De acordo com o artigo 2º deste projeto, o não cumprimento desta lei acarretará em multa de R$ 1 mil ao infrator e a apreensão da mercadoria. O artigo 3º informa que a reincidência da infração acarretará no dobro da multa, ou seja, R$ 2 mil.

 

O artigo 4º especifica de quem será a responsabilidade da fiscalização da lei. Segundo ele, a fiscalização do cumprimento das disposições desta lei será feita pelos setores competentes designados pela Prefeitura Municipal.

 

Já o artigo 5º determina que os valores citados nesta lei serão corrigidos no inicio de cada ano pelo INPC, Índice Nacional de Preços ao Consumidor, ou índice que venha substituí-lo.

 

Por fim, o artigo 6º diz que esta lei entrará em vigor na data de sua publicação, revogada as disposições em contrário.

 

Na discussão do parecer, o vereador David Neto (PTN) ressaltou que o projeto é inconstitucional por que tira direito dos ambulantes de venderem as suas mercadorias. “Se o evangélico é um servo de Deus, o que tem demais o cidadão vender a sua bebida?

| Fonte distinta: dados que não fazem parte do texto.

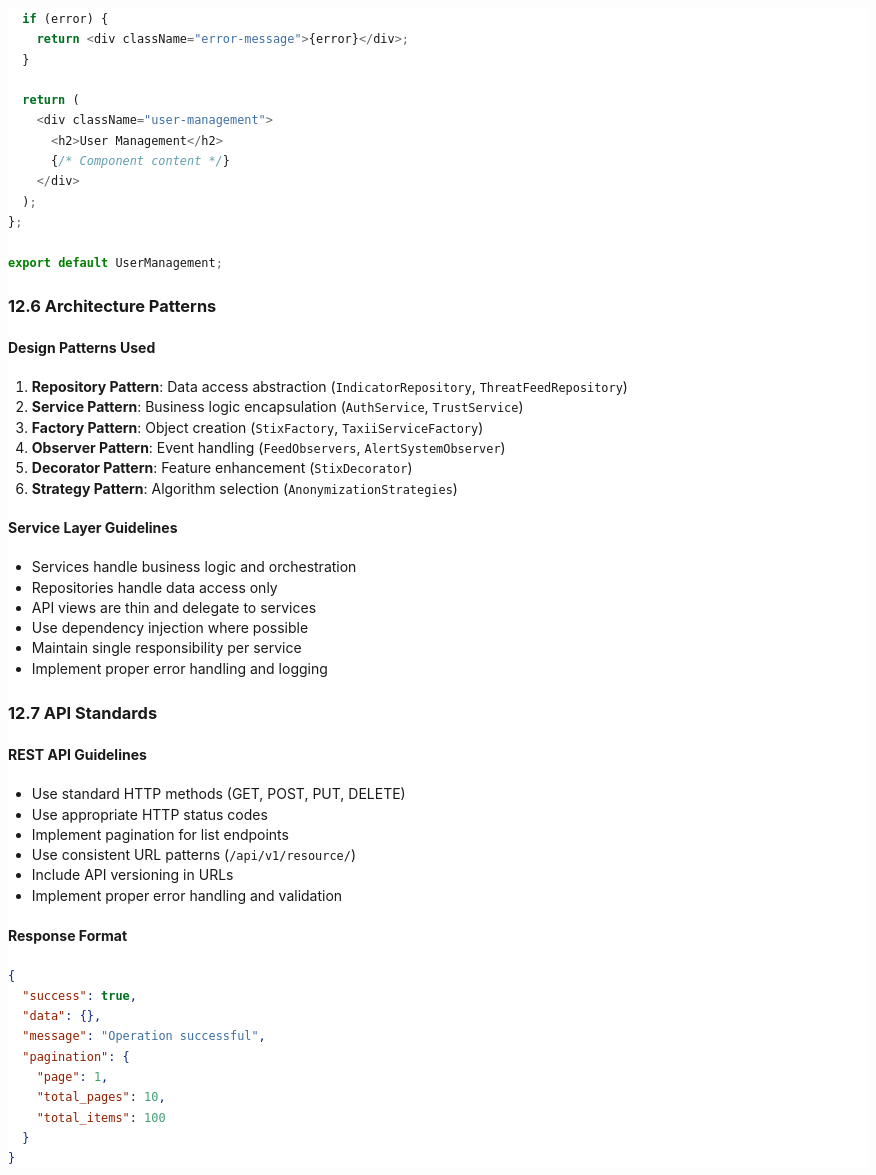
 ```javascript
  if (error) {
    return <div className="error-message">{error}</div>;
  }

  return (
    <div className="user-management">
      <h2>User Management</h2>
      {/* Component content */}
    </div>
  );
};

export default UserManagement;
```

### 12.6 Architecture Patterns

#### Design Patterns Used
1. **Repository Pattern**: Data access abstraction (`IndicatorRepository`, `ThreatFeedRepository`)
2. **Service Pattern**: Business logic encapsulation (`AuthService`, `TrustService`)
3. **Factory Pattern**: Object creation (`StixFactory`, `TaxiiServiceFactory`)
4. **Observer Pattern**: Event handling (`FeedObservers`, `AlertSystemObserver`)
5. **Decorator Pattern**: Feature enhancement (`StixDecorator`)
6. **Strategy Pattern**: Algorithm selection (`AnonymizationStrategies`)

#### Service Layer Guidelines
- Services handle business logic and orchestration
- Repositories handle data access only
- API views are thin and delegate to services
- Use dependency injection where possible
- Maintain single responsibility per service
- Implement proper error handling and logging

### 12.7 API Standards

#### REST API Guidelines
- Use standard HTTP methods (GET, POST, PUT, DELETE)
- Use appropriate HTTP status codes
- Implement pagination for list endpoints
- Use consistent URL patterns (`/api/v1/resource/`)
- Include API versioning in URLs
- Implement proper error handling and validation

#### Response Format
```json
{
  "success": true,
  "data": {},
  "message": "Operation successful",
  "pagination": {
    "page": 1,
    "total_pages": 10,
    "total_items": 100
  }
}
```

A CCJR errou nesse parecer”, disse. O vereador Edvaldo Lima (PP) ressaltou que a Marcha para Jesus não é lugar para vender bebidas alcoólicas, e sim de “adorar o Senhor Jesus”. Em consonância com Edvaldo, o vereador Alberto Nery (PT) disse que a venda de bebida alcoólica na Marcha Para Jesus desvirtua o evento e o seu propósito, “que é o de salvar almas”.

 

O edil José Carneiro (PSL) argumentou que evangélicos não fazem uso de bebidas alcoólicas, o que torna, segundo ele, desnecessária a aprovação desta matéria.

 

Por sua vez, o vereador Correia Zezito disse que um grupo de religiosos lhe pediu que apresentasse um projeto com esta finalidade. “Os evangélicos me procuraram e me pediram que fizessem este projeto. O meu intuito é conscientizar aos não evangélicos a não beber; as pessoas têm que se conscientizar que aquele momento é para Jesus”, pontuou.